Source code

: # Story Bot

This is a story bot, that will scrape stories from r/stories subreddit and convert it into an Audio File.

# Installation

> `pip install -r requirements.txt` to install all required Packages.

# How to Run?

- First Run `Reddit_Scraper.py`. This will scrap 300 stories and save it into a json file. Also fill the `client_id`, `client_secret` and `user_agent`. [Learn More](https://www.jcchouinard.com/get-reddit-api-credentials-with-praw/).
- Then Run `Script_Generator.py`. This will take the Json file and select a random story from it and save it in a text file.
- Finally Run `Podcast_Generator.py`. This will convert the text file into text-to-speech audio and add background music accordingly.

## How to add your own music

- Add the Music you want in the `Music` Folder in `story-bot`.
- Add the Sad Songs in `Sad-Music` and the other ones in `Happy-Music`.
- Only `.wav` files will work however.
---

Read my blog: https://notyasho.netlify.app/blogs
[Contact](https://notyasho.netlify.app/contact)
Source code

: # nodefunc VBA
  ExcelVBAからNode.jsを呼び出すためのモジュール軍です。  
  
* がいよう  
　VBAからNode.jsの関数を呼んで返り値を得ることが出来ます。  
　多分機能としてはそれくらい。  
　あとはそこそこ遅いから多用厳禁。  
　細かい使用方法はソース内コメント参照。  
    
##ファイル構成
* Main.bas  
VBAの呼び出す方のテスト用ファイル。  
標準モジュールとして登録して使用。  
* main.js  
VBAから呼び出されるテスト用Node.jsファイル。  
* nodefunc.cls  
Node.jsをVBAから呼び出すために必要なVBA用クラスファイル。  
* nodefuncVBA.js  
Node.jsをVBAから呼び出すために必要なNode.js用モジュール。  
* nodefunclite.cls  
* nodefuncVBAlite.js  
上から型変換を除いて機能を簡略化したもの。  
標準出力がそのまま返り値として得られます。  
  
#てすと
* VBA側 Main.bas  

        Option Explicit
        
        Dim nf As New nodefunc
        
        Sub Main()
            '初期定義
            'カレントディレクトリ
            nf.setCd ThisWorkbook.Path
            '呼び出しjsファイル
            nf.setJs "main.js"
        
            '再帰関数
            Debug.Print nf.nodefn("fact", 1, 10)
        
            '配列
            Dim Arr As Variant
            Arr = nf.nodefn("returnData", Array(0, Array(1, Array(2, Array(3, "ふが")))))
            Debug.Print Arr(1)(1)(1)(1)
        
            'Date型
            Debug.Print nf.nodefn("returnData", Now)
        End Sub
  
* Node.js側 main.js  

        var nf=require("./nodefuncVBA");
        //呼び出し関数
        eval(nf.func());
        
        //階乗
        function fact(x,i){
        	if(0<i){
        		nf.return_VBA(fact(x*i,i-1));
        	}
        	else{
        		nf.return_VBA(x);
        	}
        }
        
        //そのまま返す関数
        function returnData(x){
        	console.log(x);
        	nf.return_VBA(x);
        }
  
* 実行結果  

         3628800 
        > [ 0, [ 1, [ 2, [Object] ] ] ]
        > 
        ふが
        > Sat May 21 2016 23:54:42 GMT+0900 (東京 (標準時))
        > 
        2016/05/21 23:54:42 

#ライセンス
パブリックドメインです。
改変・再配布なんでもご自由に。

* * *

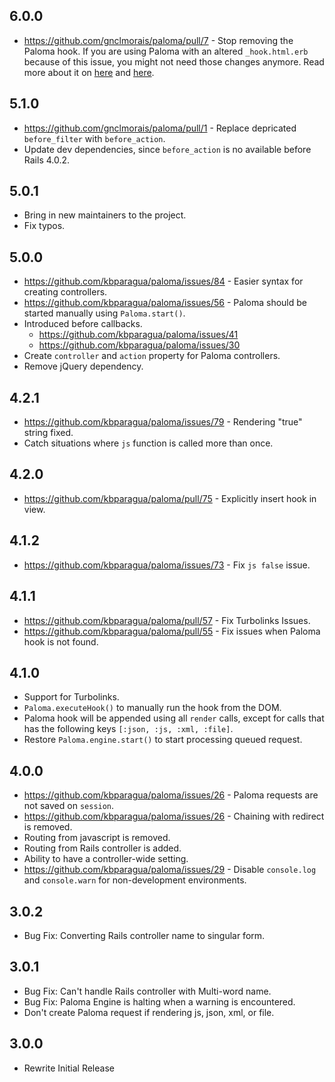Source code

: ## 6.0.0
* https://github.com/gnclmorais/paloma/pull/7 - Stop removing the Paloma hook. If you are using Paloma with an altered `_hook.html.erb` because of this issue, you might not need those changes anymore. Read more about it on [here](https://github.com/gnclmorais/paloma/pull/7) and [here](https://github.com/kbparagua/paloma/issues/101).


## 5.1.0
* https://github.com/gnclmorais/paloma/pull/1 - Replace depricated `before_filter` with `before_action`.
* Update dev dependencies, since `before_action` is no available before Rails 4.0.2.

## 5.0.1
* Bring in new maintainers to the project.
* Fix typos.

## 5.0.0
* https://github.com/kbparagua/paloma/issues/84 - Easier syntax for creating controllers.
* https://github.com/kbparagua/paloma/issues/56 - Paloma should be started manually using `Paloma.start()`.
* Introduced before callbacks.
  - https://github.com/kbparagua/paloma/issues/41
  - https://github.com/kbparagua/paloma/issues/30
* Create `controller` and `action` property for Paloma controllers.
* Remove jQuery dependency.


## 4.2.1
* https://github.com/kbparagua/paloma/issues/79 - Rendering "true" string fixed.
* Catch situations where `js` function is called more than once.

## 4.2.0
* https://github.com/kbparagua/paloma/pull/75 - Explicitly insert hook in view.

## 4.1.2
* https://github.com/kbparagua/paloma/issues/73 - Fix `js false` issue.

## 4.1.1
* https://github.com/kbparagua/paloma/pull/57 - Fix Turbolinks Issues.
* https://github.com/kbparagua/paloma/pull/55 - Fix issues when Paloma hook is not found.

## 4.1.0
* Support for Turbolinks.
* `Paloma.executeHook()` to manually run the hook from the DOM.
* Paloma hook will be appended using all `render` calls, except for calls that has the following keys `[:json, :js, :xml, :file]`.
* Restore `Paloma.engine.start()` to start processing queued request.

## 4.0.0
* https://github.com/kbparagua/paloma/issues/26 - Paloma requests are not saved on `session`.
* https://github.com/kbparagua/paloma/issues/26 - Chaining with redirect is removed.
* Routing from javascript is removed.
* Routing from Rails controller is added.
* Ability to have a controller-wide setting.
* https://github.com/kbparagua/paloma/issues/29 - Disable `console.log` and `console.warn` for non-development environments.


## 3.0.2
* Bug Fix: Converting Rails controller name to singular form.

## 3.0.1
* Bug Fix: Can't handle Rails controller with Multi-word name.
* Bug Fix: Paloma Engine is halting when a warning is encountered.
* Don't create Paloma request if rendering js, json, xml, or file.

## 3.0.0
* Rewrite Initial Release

--

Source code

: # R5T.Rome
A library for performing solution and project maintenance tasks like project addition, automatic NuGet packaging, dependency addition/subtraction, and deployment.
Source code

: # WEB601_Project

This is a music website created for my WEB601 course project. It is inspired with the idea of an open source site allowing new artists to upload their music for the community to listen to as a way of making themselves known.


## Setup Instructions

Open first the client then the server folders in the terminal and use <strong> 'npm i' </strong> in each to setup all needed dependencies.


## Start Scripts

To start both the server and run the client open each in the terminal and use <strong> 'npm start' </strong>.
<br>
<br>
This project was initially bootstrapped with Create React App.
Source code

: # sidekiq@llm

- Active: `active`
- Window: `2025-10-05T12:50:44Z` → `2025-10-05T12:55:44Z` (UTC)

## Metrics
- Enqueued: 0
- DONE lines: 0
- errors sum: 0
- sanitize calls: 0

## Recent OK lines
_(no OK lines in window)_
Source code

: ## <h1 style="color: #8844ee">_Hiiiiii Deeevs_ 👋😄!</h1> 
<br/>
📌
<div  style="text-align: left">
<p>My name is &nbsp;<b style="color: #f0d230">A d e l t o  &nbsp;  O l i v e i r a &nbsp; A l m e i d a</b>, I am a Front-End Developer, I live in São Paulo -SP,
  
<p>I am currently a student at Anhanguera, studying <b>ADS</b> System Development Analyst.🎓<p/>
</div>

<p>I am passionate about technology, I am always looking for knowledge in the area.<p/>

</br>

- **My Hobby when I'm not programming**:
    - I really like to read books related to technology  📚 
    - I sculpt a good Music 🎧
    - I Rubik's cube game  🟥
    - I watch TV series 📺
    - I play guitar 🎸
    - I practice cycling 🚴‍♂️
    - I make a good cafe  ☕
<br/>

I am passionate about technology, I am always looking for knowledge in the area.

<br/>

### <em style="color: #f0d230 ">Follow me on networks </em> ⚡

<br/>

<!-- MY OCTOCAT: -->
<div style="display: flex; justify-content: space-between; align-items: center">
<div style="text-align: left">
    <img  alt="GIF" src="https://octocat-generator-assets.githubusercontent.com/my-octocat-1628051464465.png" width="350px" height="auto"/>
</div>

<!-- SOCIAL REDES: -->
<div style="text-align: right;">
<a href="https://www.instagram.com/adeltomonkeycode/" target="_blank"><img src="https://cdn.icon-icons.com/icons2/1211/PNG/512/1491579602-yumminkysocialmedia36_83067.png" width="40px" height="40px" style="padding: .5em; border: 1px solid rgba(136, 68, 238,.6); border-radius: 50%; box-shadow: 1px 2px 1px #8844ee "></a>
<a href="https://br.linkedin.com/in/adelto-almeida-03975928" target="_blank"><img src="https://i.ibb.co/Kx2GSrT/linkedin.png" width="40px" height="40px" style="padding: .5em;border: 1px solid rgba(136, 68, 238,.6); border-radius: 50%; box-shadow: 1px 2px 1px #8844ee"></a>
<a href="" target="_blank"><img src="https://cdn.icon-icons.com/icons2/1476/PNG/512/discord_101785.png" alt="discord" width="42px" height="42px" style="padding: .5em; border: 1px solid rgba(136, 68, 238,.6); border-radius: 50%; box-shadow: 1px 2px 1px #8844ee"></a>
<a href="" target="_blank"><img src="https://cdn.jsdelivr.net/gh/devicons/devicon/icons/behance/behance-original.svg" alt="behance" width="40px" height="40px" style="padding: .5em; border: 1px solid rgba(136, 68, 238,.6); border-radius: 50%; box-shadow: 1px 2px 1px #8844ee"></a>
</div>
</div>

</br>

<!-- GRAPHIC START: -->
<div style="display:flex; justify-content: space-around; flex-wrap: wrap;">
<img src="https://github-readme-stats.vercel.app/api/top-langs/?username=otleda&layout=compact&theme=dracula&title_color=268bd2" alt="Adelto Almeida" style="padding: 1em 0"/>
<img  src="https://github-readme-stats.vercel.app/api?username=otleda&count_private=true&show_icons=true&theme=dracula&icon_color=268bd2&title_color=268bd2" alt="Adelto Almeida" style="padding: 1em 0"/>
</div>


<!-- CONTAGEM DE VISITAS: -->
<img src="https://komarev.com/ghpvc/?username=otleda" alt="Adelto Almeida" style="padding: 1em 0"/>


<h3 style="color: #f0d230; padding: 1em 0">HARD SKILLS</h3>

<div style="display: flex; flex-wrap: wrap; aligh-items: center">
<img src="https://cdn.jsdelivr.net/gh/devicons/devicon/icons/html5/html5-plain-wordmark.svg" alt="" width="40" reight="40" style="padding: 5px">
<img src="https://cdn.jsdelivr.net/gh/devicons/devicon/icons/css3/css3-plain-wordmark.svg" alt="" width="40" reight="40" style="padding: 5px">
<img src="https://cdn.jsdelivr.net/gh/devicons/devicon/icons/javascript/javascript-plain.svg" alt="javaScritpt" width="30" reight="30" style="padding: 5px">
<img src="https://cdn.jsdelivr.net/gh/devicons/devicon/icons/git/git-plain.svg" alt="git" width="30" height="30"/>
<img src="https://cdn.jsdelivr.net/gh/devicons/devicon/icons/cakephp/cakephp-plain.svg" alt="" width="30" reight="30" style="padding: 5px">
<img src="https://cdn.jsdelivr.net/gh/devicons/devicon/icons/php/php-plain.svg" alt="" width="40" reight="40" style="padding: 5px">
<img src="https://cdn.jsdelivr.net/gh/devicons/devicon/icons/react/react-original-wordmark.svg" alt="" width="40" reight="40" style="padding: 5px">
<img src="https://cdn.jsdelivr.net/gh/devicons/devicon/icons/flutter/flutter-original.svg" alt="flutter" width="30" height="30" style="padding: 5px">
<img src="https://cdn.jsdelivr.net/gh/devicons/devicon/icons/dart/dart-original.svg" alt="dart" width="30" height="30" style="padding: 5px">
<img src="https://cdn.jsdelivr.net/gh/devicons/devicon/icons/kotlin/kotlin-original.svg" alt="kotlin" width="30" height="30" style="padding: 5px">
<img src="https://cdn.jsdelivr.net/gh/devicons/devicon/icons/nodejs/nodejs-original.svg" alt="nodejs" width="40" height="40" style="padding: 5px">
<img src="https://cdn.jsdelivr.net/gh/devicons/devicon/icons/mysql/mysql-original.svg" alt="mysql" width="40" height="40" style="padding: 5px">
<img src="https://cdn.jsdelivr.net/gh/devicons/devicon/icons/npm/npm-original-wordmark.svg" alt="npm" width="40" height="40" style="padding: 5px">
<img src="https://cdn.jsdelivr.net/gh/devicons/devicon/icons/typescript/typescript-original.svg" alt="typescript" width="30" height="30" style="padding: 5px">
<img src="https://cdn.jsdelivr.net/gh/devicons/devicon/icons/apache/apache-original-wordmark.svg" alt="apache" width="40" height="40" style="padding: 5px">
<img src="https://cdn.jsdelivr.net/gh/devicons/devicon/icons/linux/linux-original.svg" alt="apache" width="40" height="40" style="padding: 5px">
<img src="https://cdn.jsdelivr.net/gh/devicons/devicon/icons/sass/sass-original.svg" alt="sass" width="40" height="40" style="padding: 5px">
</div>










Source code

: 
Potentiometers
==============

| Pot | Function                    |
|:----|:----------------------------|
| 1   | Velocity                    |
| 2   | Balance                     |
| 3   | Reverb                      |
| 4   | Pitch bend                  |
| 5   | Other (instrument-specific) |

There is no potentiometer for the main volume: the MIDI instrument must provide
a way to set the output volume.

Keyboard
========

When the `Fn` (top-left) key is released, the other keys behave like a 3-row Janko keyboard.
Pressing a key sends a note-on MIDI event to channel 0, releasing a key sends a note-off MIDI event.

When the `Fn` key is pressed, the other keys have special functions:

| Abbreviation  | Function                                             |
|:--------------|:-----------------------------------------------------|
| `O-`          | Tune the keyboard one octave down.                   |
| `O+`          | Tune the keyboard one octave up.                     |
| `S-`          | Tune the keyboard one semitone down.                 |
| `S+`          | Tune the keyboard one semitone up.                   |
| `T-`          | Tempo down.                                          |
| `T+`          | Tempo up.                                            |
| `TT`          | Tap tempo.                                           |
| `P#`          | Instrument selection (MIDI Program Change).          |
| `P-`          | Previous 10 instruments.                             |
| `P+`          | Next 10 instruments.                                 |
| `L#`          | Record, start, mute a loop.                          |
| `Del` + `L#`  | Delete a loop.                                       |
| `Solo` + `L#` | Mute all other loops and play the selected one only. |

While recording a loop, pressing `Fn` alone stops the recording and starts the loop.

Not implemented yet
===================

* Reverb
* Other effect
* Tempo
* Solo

--- What the task requires ---
Reproduce each line in the listing above that mentions the string "space".

--- Exercise result ---
<div style="display: flex; justify-content: space-between; align-items: center">
<div style="display:flex; justify-content: space-around; flex-wrap: wrap;">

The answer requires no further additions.